The South African figurative artist, Nicola Holgate, recently exhibited her Dolls’ House at Chandler House in Cape Town. It took her two years to complete and holds over 100 tiny pieces within five rooms which are exact in every detail. Wall-paper and framed works of art speak of tasteful occupants. Persian carpets cover the floors. There is a dolls’ house in the children’s room.
The first time I viewed it, I was not alone in the gallery. There was much ambient conversation and discussion and comment, so the dolls stood motionless, ignoring us, the spectators.

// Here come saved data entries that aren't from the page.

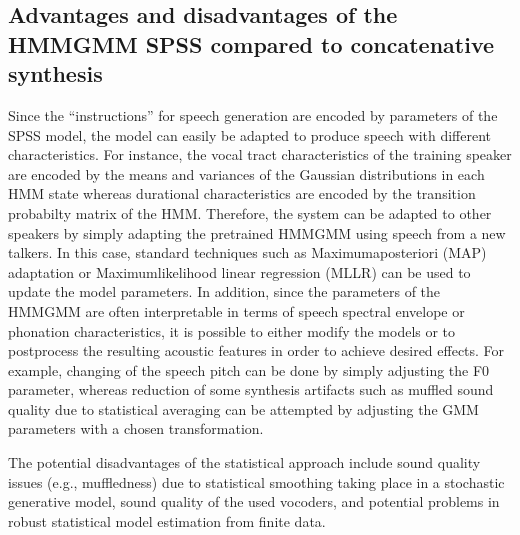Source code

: \documentclass[letterpaper,10pt,english]{jupyterBook}
\begin{document}
\subsection{Advantages and disadvantages of the HMM\sphinxhyphen{}GMM SPSS compared to concatenative synthesis}
\label{\detokenize{Synthesis/Statistical_parametric_speech_synthesis:advantages-and-disadvantages-of-the-hmm-gmm-spss-compared-to-concatenative-synthesis}}
\sphinxAtStartPar
Since the “instructions” for speech generation are encoded by parameters
of the SPSS model, the model can easily be adapted to produce speech
with different characteristics. For instance, the vocal tract
characteristics of the training speaker are encoded by the means and
variances of the Gaussian distributions in each HMM state whereas
durational characteristics are encoded by the transition probabilty
matrix of the HMM. Therefore, the system can be adapted to other
speakers by simply adapting the pre\sphinxhyphen{}trained HMM\sphinxhyphen{}GMM using speech from a
new talkers. In this case, standard techniques such as
Maximum\sphinxhyphen{}a\sphinxhyphen{}posteriori (MAP) adaptation or Maximum\sphinxhyphen{}likelihood linear
regression (MLLR) can be used to update the model parameters. In
addition, since the parameters of the HMM\sphinxhyphen{}GMM are often interpretable in
terms of speech spectral envelope or phonation characteristics, it is
possible to either modify the models or to post\sphinxhyphen{}process the resulting
acoustic features in order to achieve desired effects. For example,
changing of the speech pitch can be done by simply adjusting the F0
parameter, whereas reduction of some synthesis artifacts such as muffled
sound quality due to statistical averaging can be attempted by adjusting
the GMM parameters with a chosen transformation.

\sphinxAtStartPar
The potential disadvantages of the statistical approach include sound
quality issues (e.g., muffledness) due to statistical smoothing taking
place in a stochastic generative model, sound quality of the used
vocoders, and potential problems in robust statistical model estimation
from finite data.
\end{document}
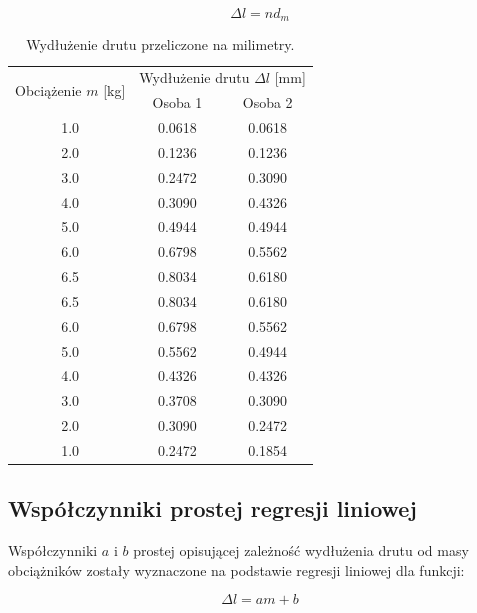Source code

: \documentclass[a4paper,12pt]{article}
\begin{document}
\begin{equation}
\label{eq:delta_l}
\Delta l = n  d_m 
\end{equation}

\begin{table}[h]
    \centering
    \begin{tabular}{|c|c|c|}
        \hline
        \multirow{2}{*}{Obciążenie $m$ [kg]} & \multicolumn{2}{c|}{Wydłużenie drutu $\Delta l$ [mm]} \\
        \cline{2-3}
        & Osoba 1 & Osoba 2 \\
        \hline
        1.0  & 0.0618  & 0.0618  \\ \hline
        2.0  & 0.1236  & 0.1236  \\ \hline
        3.0  & 0.2472  & 0.3090  \\ \hline
        4.0  & 0.3090  & 0.4326  \\ \hline
        5.0  & 0.4944  & 0.4944  \\ \hline
        6.0  & 0.6798  & 0.5562  \\ \hline
        6.5  & 0.8034  & 0.6180  \\ \hline
        6.5  & 0.8034  & 0.6180  \\ \hline
        6.0  & 0.6798  & 0.5562  \\ \hline
        5.0  & 0.5562  & 0.4944  \\ \hline
        4.0  & 0.4326  & 0.4326  \\ \hline
        3.0  & 0.3708  & 0.3090  \\ \hline
        2.0  & 0.3090  & 0.2472  \\ \hline
        1.0  & 0.2472  & 0.1854  \\ \hline
    \end{tabular}
    \caption{Wydłużenie drutu przeliczone na milimetry.}
    \label{tab:wydluzenie_drutu}
\end{table}

\subsection{Współczynniki prostej regresji liniowej}

Współczynniki \( a \) i \( b \) prostej opisującej zależność wydłużenia drutu od masy obciążników zostały wyznaczone na podstawie regresji liniowej dla funkcji:

\begin{equation} \label{eq:prosta_regresji}
\Delta l = a m + b
\end{equation}
\end{document}

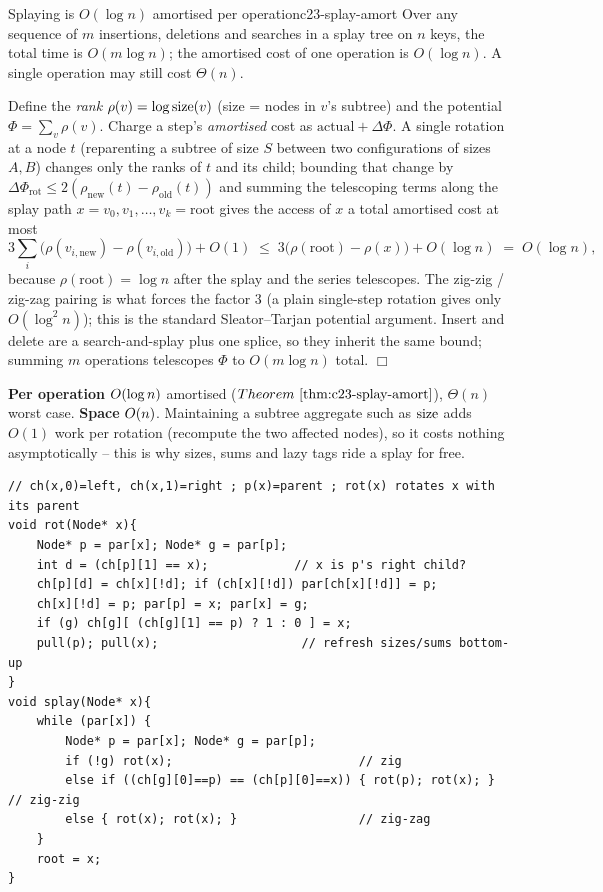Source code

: \begin{theorem}{Splaying is \(O(\log n)\) amortised per operation}{c23-splay-amort}
Over any sequence of \(m\) insertions, deletions and searches in a splay tree on
\(n\) keys, the total time is \(O(m\log n)\); the amortised cost of one operation
is \(O(\log n)\). A single operation may still cost \(\Theta(n)\).
\end{theorem}
\begin{proofbox}
Define the \emph{rank} \(\rho(v)=\log \size(v)\) (size = nodes in \(v\)'s subtree)
and the potential \(\Phi=\sum_{v}\rho(v)\). Charge a step's \emph{amortised} cost as
\(\text{actual} + \Delta\Phi\). A single rotation at a node \(t\) (reparenting a
subtree of size \(S\) between two configurations of sizes \(A,B\)) changes only the
ranks of \(t\) and its child; bounding that change by \(\Delta\Phi_{\text{rot}}\le
2(\rho_{\text{new}}(t)-\rho_{\text{old}}(t))\) and summing the telescoping terms
along the splay path \(x=v_0,v_1,\dots,v_k=\text{root}\) gives the access of \(x\) a
total amortised cost at most
\[
  3\sum_{i}\bigl(\rho(v_{i,\text{new}})-\rho(v_{i,\text{old}})\bigr) + O(1)
  \;\le\; 3\bigl(\rho(\text{root})-\rho(x)\bigr) + O(\log n) \;=\; O(\log n),
\]
because \(\rho(\text{root})=\log n\) after the splay and the series telescopes. The
zig-zig / zig-zag pairing is what forces the factor \(3\) (a plain single-step
rotation gives only \(O(\log^2 n)\)); this is the standard Sleator--Tarjan
potential argument. Insert and delete are a search-and-splay plus one splice, so
they inherit the same bound; summing \(m\) operations telescopes \(\Phi\) to
\(O(m\log n)\) total. \(\Box\)
\end{proofbox}

\begin{complexitybox}
\textbf{Per operation} \(\bigO{\log n}\) amortised (\(\thmref{c23-splay-amort}\)),
\(\Theta(n)\) worst case. \textbf{Space} \(\bigO{n}\). Maintaining a subtree
aggregate such as \(\size\) adds \(O(1)\) work per rotation (recompute the two
affected nodes), so it costs nothing asymptotically -- this is why sizes, sums and
lazy tags ride a splay for free.
\end{complexitybox}

\begin{lstlisting}[caption={Bottom-up splay: rotate x up two levels at a time. grand(x) is x's grandparent; the zig-zig vs zig-zag split is the whole art. Assumes parent pointers. ASCII only}, label={lst:c23-splay-rot}]
// ch(x,0)=left, ch(x,1)=right ; p(x)=parent ; rot(x) rotates x with its parent
void rot(Node* x){
    Node* p = par[x]; Node* g = par[p];
    int d = (ch[p][1] == x);            // x is p's right child?
    ch[p][d] = ch[x][!d]; if (ch[x][!d]) par[ch[x][!d]] = p;
    ch[x][!d] = p; par[p] = x; par[x] = g;
    if (g) ch[g][ (ch[g][1] == p) ? 1 : 0 ] = x;
    pull(p); pull(x);                    // refresh sizes/sums bottom-up
}
void splay(Node* x){
    while (par[x]) {
        Node* p = par[x]; Node* g = par[p];
        if (!g) rot(x);                          // zig
        else if ((ch[g][0]==p) == (ch[p][0]==x)) { rot(p); rot(x); }  // zig-zig
        else { rot(x); rot(x); }                 // zig-zag
    }
    root = x;
}
\end{lstlisting}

When I went a second time, I was alone. The figurines were busy in the kitchen. The mother did not glance at me, though she was aware that I was a story teller. Someone had spilt the milk and the cat was lapping it. The sink was full of dishes. The domestic worker, with her madam’s baby tied snuggly to her back, was humming and rocking to soothe it to sleep. A child sat in its high chair. The kitchen was warm from the muffins baking in the oven.
There was a sense that the mother felt a bit crowded, that inside of her was some longing to be young and carefree again. The father of the children was away, somewhere. She had a brooding in her heart, a fear that he might not return, that he lay in the arms of another.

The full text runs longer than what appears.